There's a new Locale Builder for creating your own custom locales live on the Download Center at https://www.microsoft.com/en-us/download/details.aspx?id=41158.  The direct link to the setup exe is https://download.microsoft.com/download/C/6/8/C68BDDC5-50CB-47E1-9EF7-B5651D68BDDF/LocaleBuilderSetup.exe 

Locale Builder 2.0 is designed primarily for Windows 8.1/Server 2012 R2, including a few new data fields for those locales.  The constructed locales might work OK on previous versions, or they could have slightly strange behavior.
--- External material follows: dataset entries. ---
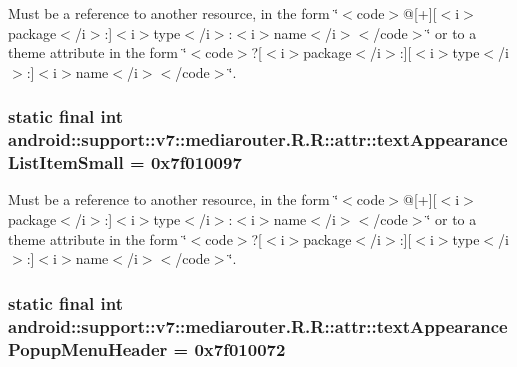 Must be a reference to another resource, in the form \char`\"{}$<$code$>$@\mbox{[}+\mbox{]}\mbox{[}$<$i$>$package$<$/i$>$:\mbox{]}$<$i$>$type$<$/i$>$:$<$i$>$name$<$/i$>$$<$/code$>$\char`\"{} or to a theme attribute in the form \char`\"{}$<$code$>$?\mbox{[}$<$i$>$package$<$/i$>$:\mbox{]}\mbox{[}$<$i$>$type$<$/i$>$:\mbox{]}$<$i$>$name$<$/i$>$$<$/code$>$\char`\"{}. \hypertarget{classandroid_1_1support_1_1v7_1_1mediarouter_1_1_r_1_1attr_d75c2f8f97a2fdf53a736d883fb39efd}{
\subsubsection[{textAppearanceListItemSmall}]{\setlength{\rightskip}{0pt plus 5cm}static final int android::support::v7::mediarouter.R.R::attr::textAppearanceListItemSmall = 0x7f010097}}
\label{classandroid_1_1support_1_1v7_1_1mediarouter_1_1_r_1_1attr_d75c2f8f97a2fdf53a736d883fb39efd}


Must be a reference to another resource, in the form \char`\"{}$<$code$>$@\mbox{[}+\mbox{]}\mbox{[}$<$i$>$package$<$/i$>$:\mbox{]}$<$i$>$type$<$/i$>$:$<$i$>$name$<$/i$>$$<$/code$>$\char`\"{} or to a theme attribute in the form \char`\"{}$<$code$>$?\mbox{[}$<$i$>$package$<$/i$>$:\mbox{]}\mbox{[}$<$i$>$type$<$/i$>$:\mbox{]}$<$i$>$name$<$/i$>$$<$/code$>$\char`\"{}. \hypertarget{classandroid_1_1support_1_1v7_1_1mediarouter_1_1_r_1_1attr_caba9147e66ecaf2fbdbb8b374a930d7}{
\subsubsection[{textAppearancePopupMenuHeader}]{\setlength{\rightskip}{0pt plus 5cm}static final int android::support::v7::mediarouter.R.R::attr::textAppearancePopupMenuHeader = 0x7f010072}}
\label{classandroid_1_1support_1_1v7_1_1mediarouter_1_1_r_1_1attr_caba9147e66ecaf2fbdbb8b374a930d7}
"Locales" are what Windows uses to provide date formats, time formats and the like for users and applications.  So things like clocks and number formats in Excel.  These are values you might need to write a letter or run a report and have the right format for the date.  Locales are a subset of the common data that applications use for day to day formatting.  Other strings you might see on the computer are done by either the application or operating system localization, which beyond what the Locale Builder was designed for. 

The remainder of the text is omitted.